Appellants filed pretrial motions to suppress the evidence seized from their residence and property, claiming the affidavit filed in support of the warrant had not provided probable cause. In addition, Rapae filed a motion on his own behalf to suppress evidence seized from him during two arrests that took place several months before the raid on the drug lab. The district court denied the motions. Appellants were convicted and sentenced under the Sentencing Guidelines.

Appellants timely appeal.

ANALYSIS

I

Whether the Affidavit Provided Probable Cause to Search the

Property Surrounding Appellants' Residence

Appellants claim that, although the affidavit may have provided probable cause to search their residence and persons, it did not support the search of their outlying "real property."

We review a court's issuance of a search warrant for clear error and will uphold it so long as the court had a "substantial basis" for concluding probable cause existed based on the totality of the circumstances. United States v. Stanert, 762 F.2d 775, 778-79 (9th Cir.), amended on other grounds, 769 F.2d 1410 (9th Cir.1985). In reviewing the validity of a search warrant, we are "limited to the information and circumstances contained within the four corners of the underlying affidavit." Id. at 778; see also, United States v. Castillo, 866 F.2d 1071, 1076 (9th Cir.1988).

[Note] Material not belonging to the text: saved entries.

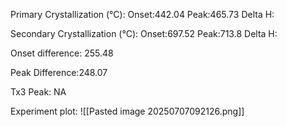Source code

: Primary Crystallization (°C):
	Onset:442.04
	Peak:465.73
	Delta H:
	
Secondary Crystallization  (°C):
	Onset:697.52
	Peak:713.8
	Delta H:
	
Onset difference: 255.48

Peak Difference:248.07

Tx3 Peak: NA

Experiment plot:
![[Pasted image 20250707092126.png]]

Appellants fault Lowe's affidavit because it did not specifically request permission to search the land surrounding appellants' residence. However, Judge Sams's search warrant did authorize the search of appellants' land, and Lowe's affidavit contained a wealth of information indicating drugs might be found on the land. The fact that Lowe did not specifically request to search the land is irrelevant, so long as the affidavit upon which the Judge relied provided probable cause for the search.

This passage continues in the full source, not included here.